Dataset entries
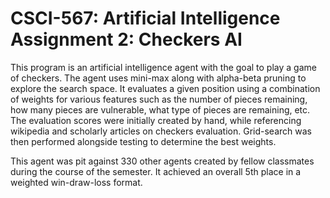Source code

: # CSCI-567: Artificial Intelligence Assignment 2: Checkers AI

This program is an artificial intelligence agent with the goal to play a game of checkers.
The agent uses mini-max along with alpha-beta pruning to explore the search space. It evaluates a given position using a combination of weights for various features such as the number of pieces remaining, how many pieces are vulnerable, what type of pieces are remaining, etc.
The evaluation scores were initially created by hand, while referencing wikipedia and scholarly articles on checkers evaluation. Grid-search was then performed alongside testing to determine the best weights.

This agent was pit against 330 other agents created by fellow classmates during the course of the semester. It achieved an overall 5th place in a weighted win-draw-loss format.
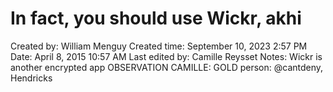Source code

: # In fact, you should use Wickr, akhi

Created by: William Menguy
Created time: September 10, 2023 2:57 PM
Date: April 8, 2015 10:57 AM
Last edited by: Camille Reysset
Notes: Wickr is another encrypted app
OBSERVATION CAMILLE: GOLD
person: @cantdeny, Hendricks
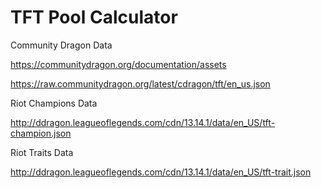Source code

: # TFT Pool Calculator

Community Dragon Data

https://communitydragon.org/documentation/assets

https://raw.communitydragon.org/latest/cdragon/tft/en_us.json

Riot Champions Data

http://ddragon.leagueoflegends.com/cdn/13.14.1/data/en_US/tft-champion.json

Riot Traits Data

http://ddragon.leagueoflegends.com/cdn/13.14.1/data/en_US/tft-trait.json
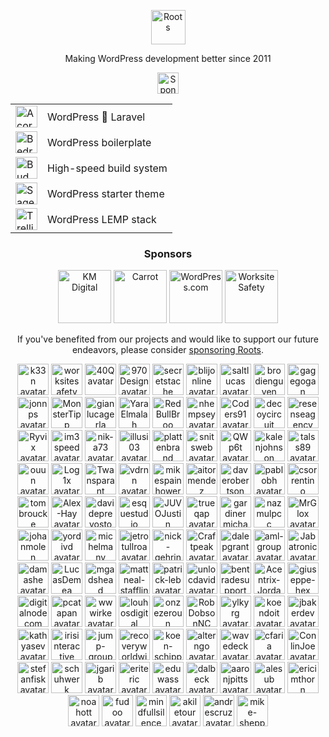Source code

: <p align="center">
  <a href="https://roots.io/">
    <img alt="Roots" src="https://cdn.roots.io/app/uploads/logo-roots.svg" height="55">
  </a>
</p>
<p align="center">Making WordPress development better since 2011</p>


<p align="center"><a href="https://github.com/sponsors/roots"><img height="34" src="https://img.shields.io/badge/sponsor%20roots-525ddc?logo=github&logoColor=ffffff&message=test" alt="Sponsor Roots"></a></p>

<div align="center">
<table>
  <tr>
    <td><a href="https://roots.io/acorn/"><img src="https://cdn.roots.io/app/uploads/logo-acorn.svg" height="35" alt="Acorn"></a></td>
    <td>WordPress 🤝 Laravel</td>
  </tr>
  <tr>
    <td><a href="https://roots.io/bedrock/"><img src="https://cdn.roots.io/app/uploads/logo-bedrock.svg" height="35" alt="Bedrock"></a></td>
    <td>WordPress boilerplate</td>
  </tr>
  <tr>
    <td><a href="https://bud.js.org/"><img src="https://cdn.roots.io/app/uploads/logo-bud.svg" height="35" alt="Bud"></a></td>
    <td>High-speed build system</td>
  </tr>
  <tr>
    <td><a href="https://roots.io/sage/"><img src="https://cdn.roots.io/app/uploads/logo-sage.svg" height="35" alt="Sage"></a></td>
    <td>WordPress starter theme</td>
  </tr>
  <tr>
    <td><a href="https://roots.io/trellis/"><img src="https://cdn.roots.io/app/uploads/logo-trellis.svg" height="35" alt="Trellis"></a></td>
    <td>WordPress LEMP stack</td>
  </tr>
</table>
</div>

<div align="center">
  
### Sponsors

<a href="https://k-m.com/"><img src="https://cdn.roots.io/app/uploads/km-digital.svg" alt="KM Digital" height="85"></a> <a href="https://carrot.com/"><img src="https://cdn.roots.io/app/uploads/carrot.svg" alt="Carrot" height="85"></a> <a href="https://wordpress.com/"><img src="https://cdn.roots.io/app/uploads/wordpress.svg" alt="WordPress.com" height="85"></a> <a href="https://worksitesafety.ca/careers/"><img src="https://cdn.roots.io/app/uploads/worksite-safety.svg" alt="Worksite Safety" height="85"></a> 

</div>

<div align="center">
  
If you've benefited from our projects and would like to support our future endeavors, please consider [sponsoring Roots](https://github.com/sponsors/roots).
  
</div>

<div align="center">

<!-- replace-sponsors-start -->
<a title="k33n" href="https://github.com/k33n"><img src="https://avatars.githubusercontent.com/u/2707955?u=ff652a389e3d2a54ef4df8ab20691127357cf9cf&v=4" width="50" alt="k33n avatar"></a> <a title="worksitesafety" href="https://github.com/worksitesafety"><img src="https://avatars.githubusercontent.com/u/15806912?v=4" width="50" alt="worksitesafety avatar"></a> <a title="40Q" href="https://github.com/40Q"><img src="https://avatars.githubusercontent.com/u/14115862?v=4" width="50" alt="40Q avatar"></a> <a title="970Design" href="https://github.com/970Design"><img src="https://avatars.githubusercontent.com/u/52669841?u=60410c92528752c797317c20aae575637c6ad14e&v=4" width="50" alt="970Design avatar"></a> <a title="secretstache" href="https://github.com/secretstache"><img src="https://avatars.githubusercontent.com/u/8440338?v=4" width="50" alt="secretstache avatar"></a> <a title="blijonline" href="https://github.com/blijonline"><img src="https://avatars.githubusercontent.com/u/25515495?u=0a282acf1b697d88322b630c451e5b4be54ad058&v=4" width="50" alt="blijonline avatar"></a> <a title="saltlucas" href="https://github.com/saltlucas"><img src="https://avatars.githubusercontent.com/u/28120534?v=4" width="50" alt="saltlucas avatar"></a> <a title="brodienguyen" href="https://github.com/brodienguyen"><img src="https://avatars.githubusercontent.com/u/32996052?u=f472236cde92f4cd71ebd6ac8a43c999c0ba5336&v=4" width="50" alt="brodienguyen avatar"></a> <a title="gagegogan" href="https://github.com/gagegogan"><img src="https://avatars.githubusercontent.com/u/10763068?u=e2f8a85f988171e45445438adad649f1db721dd1&v=4" width="50" alt="gagegogan avatar"></a> <a title="jonnps" href="https://github.com/jonnps"><img src="https://avatars.githubusercontent.com/u/15981500?u=6be870c18f1673cd6b5f2c408ed8d08751a27fe3&v=4" width="50" alt="jonnps avatar"></a> <a title="MonsterTipp" href="https://github.com/MonsterTipp"><img src="https://avatars.githubusercontent.com/u/20113622?v=4" width="50" alt="MonsterTipp avatar"></a> <a title="gianlucagerla" href="https://github.com/gianlucagerla"><img src="https://avatars.githubusercontent.com/u/35303689?v=4" width="50" alt="gianlucagerla avatar"></a> <a title="YaraElmalah" href="https://github.com/YaraElmalah"><img src="https://avatars.githubusercontent.com/u/63939220?u=b6cfa7c24c3a77898d0dd0b9bce83c74bf5d71b6&v=4" width="50" alt="YaraElmalah avatar"></a> <a title="RedBullBroo" href="https://github.com/RedBullBroo"><img src="https://avatars.githubusercontent.com/u/94714002?v=4" width="50" alt="RedBullBroo avatar"></a> <a title="nhempsey" href="https://github.com/nhempsey"><img src="https://avatars.githubusercontent.com/u/109093427?u=839e5c22e699ab2405f94e9ef040afbfe88ddd46&v=4" width="50" alt="nhempsey avatar"></a> <a title="Coders91" href="https://github.com/Coders91"><img src="https://avatars.githubusercontent.com/u/149273414?v=4" width="50" alt="Coders91 avatar"></a> <a title="decoycircuit" href="https://github.com/decoycircuit"><img src="https://avatars.githubusercontent.com/u/158480163?v=4" width="50" alt="decoycircuit avatar"></a> <a title="resenseagency" href="https://github.com/resenseagency"><img src="https://avatars.githubusercontent.com/u/159588051?v=4" width="50" alt="resenseagency avatar"></a> <a title="Ryvix" href="https://github.com/Ryvix"><img src="https://avatars.githubusercontent.com/u/36013493?v=4" width="50" alt="Ryvix avatar"></a> <a title="im3speed" href="https://github.com/im3speed"><img src="https://avatars.githubusercontent.com/u/37561061?v=4" width="50" alt="im3speed avatar"></a> <a title="nik-a73" href="https://github.com/nik-a73"><img src="https://avatars.githubusercontent.com/u/52332046?v=4" width="50" alt="nik-a73 avatar"></a> <a title="illusi03" href="https://github.com/illusi03"><img src="https://avatars.githubusercontent.com/u/52351532?u=0bf7f365c6e5ebec12a4664ca23f61c9eec61654&v=4" width="50" alt="illusi03 avatar"></a> <a title="plattenbrand" href="https://github.com/plattenbrand"><img src="https://avatars.githubusercontent.com/u/56438139?u=d02b6f8dd384d563b96ae59cfb47968686af2395&v=4" width="50" alt="plattenbrand avatar"></a> <a title="snitsweb" href="https://github.com/snitsweb"><img src="https://avatars.githubusercontent.com/u/59214158?u=a71239404c6b4141320136cc05fcdb84e1eed179&v=4" width="50" alt="snitsweb avatar"></a> <a title="QWp6t" href="https://github.com/QWp6t"><img src="https://avatars.githubusercontent.com/u/2104321?u=1cb455698261d5a8fa13459696990383e85b09c2&v=4" width="50" alt="QWp6t avatar"></a> <a title="kalenjohnson" href="https://github.com/kalenjohnson"><img src="https://avatars.githubusercontent.com/u/2036520?v=4" width="50" alt="kalenjohnson avatar"></a> <a title="talss89" href="https://github.com/talss89"><img src="https://avatars.githubusercontent.com/u/1142987?u=a7e2ba40b6635a88ea2b8cfad7503086ed5a162d&v=4" width="50" alt="talss89 avatar"></a> <a title="ouun" href="https://github.com/ouun"><img src="https://avatars.githubusercontent.com/u/32090713?u=ab9f2988c778a8218d7b1a9c61284b1377163d15&v=4" width="50" alt="ouun avatar"></a> <a title="Log1x" href="https://github.com/Log1x"><img src="https://avatars.githubusercontent.com/u/5745907?u=9d529ceb464d5f533512c3d7e39620cf6954b398&v=4" width="50" alt="Log1x avatar"></a> <a title="Twansparant" href="https://github.com/Twansparant"><img src="https://avatars.githubusercontent.com/u/2317592?v=4" width="50" alt="Twansparant avatar"></a> <a title="vdrnn" href="https://github.com/vdrnn"><img src="https://avatars.githubusercontent.com/u/58754?u=1ddec10a7e05a511efd10c887d1e6f00d4d66e79&v=4" width="50" alt="vdrnn avatar"></a> <a title="mikespainhower" href="https://github.com/mikespainhower"><img src="https://avatars.githubusercontent.com/u/1013494?v=4" width="50" alt="mikespainhower avatar"></a> <a title="aitormendez" href="https://github.com/aitormendez"><img src="https://avatars.githubusercontent.com/u/2788577?u=b9e2da117bf787f8ea93b79da78c62bfaa2555fe&v=4" width="50" alt="aitormendez avatar"></a> <a title="daverobertson" href="https://github.com/daverobertson"><img src="https://avatars.githubusercontent.com/u/28947?v=4" width="50" alt="daverobertson avatar"></a> <a title="pablobh" href="https://github.com/pablobh"><img src="https://avatars.githubusercontent.com/u/23288307?u=5529c54b4cc5a6696f1c51ac20226fc75d54f6b3&v=4" width="50" alt="pablobh avatar"></a> <a title="csorrentino" href="https://github.com/csorrentino"><img src="https://avatars.githubusercontent.com/u/24258825?u=32648672e2019b559767a9c35c6a236e5ac1b52e&v=4" width="50" alt="csorrentino avatar"></a> <a title="tombroucke" href="https://github.com/tombroucke"><img src="https://avatars.githubusercontent.com/u/24292260?v=4" width="50" alt="tombroucke avatar"></a> <a title="Alex-Hay" href="https://github.com/Alex-Hay"><img src="https://avatars.githubusercontent.com/u/27311071?u=4940c5cf99aa5016164cb590d51dca2d5f57b947&v=4" width="50" alt="Alex-Hay avatar"></a> <a title="davideprevosto" href="https://github.com/davideprevosto"><img src="https://avatars.githubusercontent.com/u/28837345?v=4" width="50" alt="davideprevosto avatar"></a> <a title="esquestudio" href="https://github.com/esquestudio"><img src="https://avatars.githubusercontent.com/u/29219386?u=f2b02cc0513543edb40eab7f27bc650e35a4ac8f&v=4" width="50" alt="esquestudio avatar"></a> <a title="JUVOJustin" href="https://github.com/JUVOJustin"><img src="https://avatars.githubusercontent.com/u/30726576?u=d5316f5b169c951dae3b3a73c9288a16c2a2c5ae&v=4" width="50" alt="JUVOJustin avatar"></a> <a title="trueqap" href="https://github.com/trueqap"><img src="https://avatars.githubusercontent.com/u/32407751?u=2c253c24a8bb04b4d653dde0312300532e96bda9&v=4" width="50" alt="trueqap avatar"></a> <a title="gardinermichael" href="https://github.com/gardinermichael"><img src="https://avatars.githubusercontent.com/u/34581105?u=c450212b81516a8790c655693231bd9245dfaa18&v=4" width="50" alt="gardinermichael avatar"></a> <a title="nazmulpcc" href="https://github.com/nazmulpcc"><img src="https://avatars.githubusercontent.com/u/8166346?u=761017b95d26dc8086bed7813ce2546af9223eae&v=4" width="50" alt="nazmulpcc avatar"></a> <a title="MrGlox" href="https://github.com/MrGlox"><img src="https://avatars.githubusercontent.com/u/8365856?u=6cccb43f1cea53c4a037f5a4e56575b3892fb6de&v=4" width="50" alt="MrGlox avatar"></a> <a title="johanmolen" href="https://github.com/johanmolen"><img src="https://avatars.githubusercontent.com/u/8382746?u=518ff6f7b82a4f82e0b7b5986a807bf3eb2d6efa&v=4" width="50" alt="johanmolen avatar"></a> <a title="yordivd" href="https://github.com/yordivd"><img src="https://avatars.githubusercontent.com/u/8969062?u=3bae1ff7875eaa9a657d68737e54e55c69d7017e&v=4" width="50" alt="yordivd avatar"></a> <a title="michelmany" href="https://github.com/michelmany"><img src="https://avatars.githubusercontent.com/u/9570704?u=181725d63ff71a01933e80c4408674048114d1dc&v=4" width="50" alt="michelmany avatar"></a> <a title="jetrotullroa" href="https://github.com/jetrotullroa"><img src="https://avatars.githubusercontent.com/u/11061931?u=fb3abc45cddd5a127ce22477a243aba7723f957d&v=4" width="50" alt="jetrotullroa avatar"></a> <a title="nick-gehring" href="https://github.com/nick-gehring"><img src="https://avatars.githubusercontent.com/u/11181313?u=3a4f88824427d608eef683507e869713307f0891&v=4" width="50" alt="nick-gehring avatar"></a> <a title="Craftpeak" href="https://github.com/Craftpeak"><img src="https://avatars.githubusercontent.com/u/12038419?v=4" width="50" alt="Craftpeak avatar"></a> <a title="dalepgrant" href="https://github.com/dalepgrant"><img src="https://avatars.githubusercontent.com/u/12812394?u=174bc8a292e88c3125ee75162fff44d19f64aa79&v=4" width="50" alt="dalepgrant avatar"></a> <a title="aml-group" href="https://github.com/aml-group"><img src="https://avatars.githubusercontent.com/u/14891376?v=4" width="50" alt="aml-group avatar"></a> <a title="Jabatronic" href="https://github.com/Jabatronic"><img src="https://avatars.githubusercontent.com/u/17615122?v=4" width="50" alt="Jabatronic avatar"></a> <a title="damashe" href="https://github.com/damashe"><img src="https://avatars.githubusercontent.com/u/17675966?v=4" width="50" alt="damashe avatar"></a> <a title="LucasDemea" href="https://github.com/LucasDemea"><img src="https://avatars.githubusercontent.com/u/22429540?v=4" width="50" alt="LucasDemea avatar"></a> <a title="mgadshead" href="https://github.com/mgadshead"><img src="https://avatars.githubusercontent.com/u/63749465?v=4" width="50" alt="mgadshead avatar"></a> <a title="mattneal-stafflink" href="https://github.com/mattneal-stafflink"><img src="https://avatars.githubusercontent.com/u/68095856?u=37479c87fcdaef82a82c03a13d8df38c4bb3202b&v=4" width="50" alt="mattneal-stafflink avatar"></a> <a title="patrick-leb" href="https://github.com/patrick-leb"><img src="https://avatars.githubusercontent.com/u/68301566?v=4" width="50" alt="patrick-leb avatar"></a> <a title="unlocdavid" href="https://github.com/unlocdavid"><img src="https://avatars.githubusercontent.com/u/75703724?u=1accfe6f96317dceab02d2b8081d7bfba0f2fb04&v=4" width="50" alt="unlocdavid avatar"></a> <a title="bentradesupport" href="https://github.com/bentradesupport"><img src="https://avatars.githubusercontent.com/u/79239609?u=c1b8283876941915c57bb6b848e61a5eb99089c0&v=4" width="50" alt="bentradesupport avatar"></a> <a title="Acentrix-Jordan" href="https://github.com/Acentrix-Jordan"><img src="https://avatars.githubusercontent.com/u/82440016?u=74b1cdfc14677c7d82d2e722f95fea72bf80d890&v=4" width="50" alt="Acentrix-Jordan avatar"></a> <a title="giuseppe-hex" href="https://github.com/giuseppe-hex"><img src="https://avatars.githubusercontent.com/u/84968815?u=ae73c2823ebd8b26d6b51f18235fe7e3e3e414b4&v=4" width="50" alt="giuseppe-hex avatar"></a> <a title="digitalnodecom" href="https://github.com/digitalnodecom"><img src="https://avatars.githubusercontent.com/u/88101276?v=4" width="50" alt="digitalnodecom avatar"></a> <a title="pcatapan" href="https://github.com/pcatapan"><img src="https://avatars.githubusercontent.com/u/91490355?u=3b242d41bb379712a610d12af54302ab41557441&v=4" width="50" alt="pcatapan avatar"></a> <a title="wwwirke" href="https://github.com/wwwirke"><img src="https://avatars.githubusercontent.com/u/106389739?v=4" width="50" alt="wwwirke avatar"></a> <a title="louhosdigital" href="https://github.com/louhosdigital"><img src="https://avatars.githubusercontent.com/u/122445274?v=4" width="50" alt="louhosdigital avatar"></a> <a title="onzezeroun" href="https://github.com/onzezeroun"><img src="https://avatars.githubusercontent.com/u/149196808?u=f8f15fa5339f4bdc5d046021af48829984f1b5fa&v=4" width="50" alt="onzezeroun avatar"></a> <a title="RobDobsonNC" href="https://github.com/RobDobsonNC"><img src="https://avatars.githubusercontent.com/u/37338338?v=4" width="50" alt="RobDobsonNC avatar"></a> <a title="ylkyrg" href="https://github.com/ylkyrg"><img src="https://avatars.githubusercontent.com/u/37457972?v=4" width="50" alt="ylkyrg avatar"></a> <a title="koendoit" href="https://github.com/koendoit"><img src="https://avatars.githubusercontent.com/u/40610014?v=4" width="50" alt="koendoit avatar"></a> <a title="jbakerdev" href="https://github.com/jbakerdev"><img src="https://avatars.githubusercontent.com/u/40899742?v=4" width="50" alt="jbakerdev avatar"></a> <a title="kathyasev" href="https://github.com/kathyasev"><img src="https://avatars.githubusercontent.com/u/42622039?v=4" width="50" alt="kathyasev avatar"></a> <a title="irisinteractive" href="https://github.com/irisinteractive"><img src="https://avatars.githubusercontent.com/u/44177442?v=4" width="50" alt="irisinteractive avatar"></a> <a title="jump-group" href="https://github.com/jump-group"><img src="https://avatars.githubusercontent.com/u/47659662?v=4" width="50" alt="jump-group avatar"></a> <a title="recoveryworldwide" href="https://github.com/recoveryworldwide"><img src="https://avatars.githubusercontent.com/u/47904200?v=4" width="50" alt="recoveryworldwide avatar"></a> <a title="koen-schipper" href="https://github.com/koen-schipper"><img src="https://avatars.githubusercontent.com/u/56150397?u=ce5df00ba25c036451cee95ab0bace36b099cb38&v=4" width="50" alt="koen-schipper avatar"></a> <a title="alterngo" href="https://github.com/alterngo"><img src="https://avatars.githubusercontent.com/u/62350542?v=4" width="50" alt="alterngo avatar"></a> <a title="wavedeck" href="https://github.com/wavedeck"><img src="https://avatars.githubusercontent.com/u/62691352?u=fdff4db1cd6f24e928d352c016f5f0a5e291753a&v=4" width="50" alt="wavedeck avatar"></a> <a title="cfaria" href="https://github.com/cfaria"><img src="https://avatars.githubusercontent.com/u/756658?u=c82fb37360cdfc7ffcff07b48b139f4123252b1c&v=4" width="50" alt="cfaria avatar"></a> <a title="ConlinJoe" href="https://github.com/ConlinJoe"><img src="https://avatars.githubusercontent.com/u/792179?u=c0ec51095088bf295ee860a337a7efed8f78e8d4&v=4" width="50" alt="ConlinJoe avatar"></a> <a title="stefanfisk" href="https://github.com/stefanfisk"><img src="https://avatars.githubusercontent.com/u/827773?v=4" width="50" alt="stefanfisk avatar"></a> <a title="schuhwerk" href="https://github.com/schuhwerk"><img src="https://avatars.githubusercontent.com/u/865652?u=c29d7619773d9f40fe77e9a02b0a0f73a6cb1026&v=4" width="50" alt="schuhwerk avatar"></a> <a title="jgarib" href="https://github.com/jgarib"><img src="https://avatars.githubusercontent.com/u/926509?v=4" width="50" alt="jgarib avatar"></a> <a title="eriteric" href="https://github.com/eriteric"><img src="https://avatars.githubusercontent.com/u/967902?v=4" width="50" alt="eriteric avatar"></a> <a title="eduwass" href="https://github.com/eduwass"><img src="https://avatars.githubusercontent.com/u/1070495?u=d1659f587ea62d59a59c51cece4ec09a68bc5f64&v=4" width="50" alt="eduwass avatar"></a> <a title="dalbeck" href="https://github.com/dalbeck"><img src="https://avatars.githubusercontent.com/u/1183770?v=4" width="50" alt="dalbeck avatar"></a> <a title="aaronjpitts" href="https://github.com/aaronjpitts"><img src="https://avatars.githubusercontent.com/u/1204631?u=d948e5c58869e7719feadbb2cd87a5d711076c81&v=4" width="50" alt="aaronjpitts avatar"></a> <a title="alesub" href="https://github.com/alesub"><img src="https://avatars.githubusercontent.com/u/1220806?v=4" width="50" alt="alesub avatar"></a> <a title="ericimthorn" href="https://github.com/ericimthorn"><img src="https://avatars.githubusercontent.com/u/1276200?v=4" width="50" alt="ericimthorn avatar"></a> <a title="noahott" href="https://github.com/noahott"><img src="https://avatars.githubusercontent.com/u/1277799?u=a576ace762b18b877d0ed467d53f5e7003c0605e&v=4" width="50" alt="noahott avatar"></a> <a title="fudoo" href="https://github.com/fudoo"><img src="https://avatars.githubusercontent.com/u/1293595?v=4" width="50" alt="fudoo avatar"></a> <a title="mindfullsilence" href="https://github.com/mindfullsilence"><img src="https://avatars.githubusercontent.com/u/1510718?v=4" width="50" alt="mindfullsilence avatar"></a> <a title="akiletour" href="https://github.com/akiletour"><img src="https://avatars.githubusercontent.com/u/1524422?u=a3834b0e4b1f09edad09fb5a814cafcf1b4ffc72&v=4" width="50" alt="akiletour avatar"></a> <a title="andrescruz" href="https://github.com/andrescruz"><img src="https://avatars.githubusercontent.com/u/1588233?v=4" width="50" alt="andrescruz avatar"></a> <a title="mike-sheppard" href="https://github.com/mike-sheppard"><img src="https://avatars.githubusercontent.com/u/1690006?u=014e70fe3a822beb9a8f93dd3960f39f307b8fc2&v=4" width="50" alt="mike-sheppard avatar"></a>
<!-- replace-sponsors-end -->

</div>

— WHAT YOU HAVE TO DO —
Return, exactly as they stand, the lines above from the one with "Notes: Wickr is another encrypted app" to the one with "Riot Champions Data", omitting any pictures among them.

— SOLUTION TO THE PROBLEM —
Notes: Wickr is another encrypted app
OBSERVATION CAMILLE: GOLD
person: @cantdeny, Hendricks
Source code

: # TFT Pool Calculator

Community Dragon Data

https://communitydragon.org/documentation/assets

https://raw.communitydragon.org/latest/cdragon/tft/en_us.json

Riot Champions Data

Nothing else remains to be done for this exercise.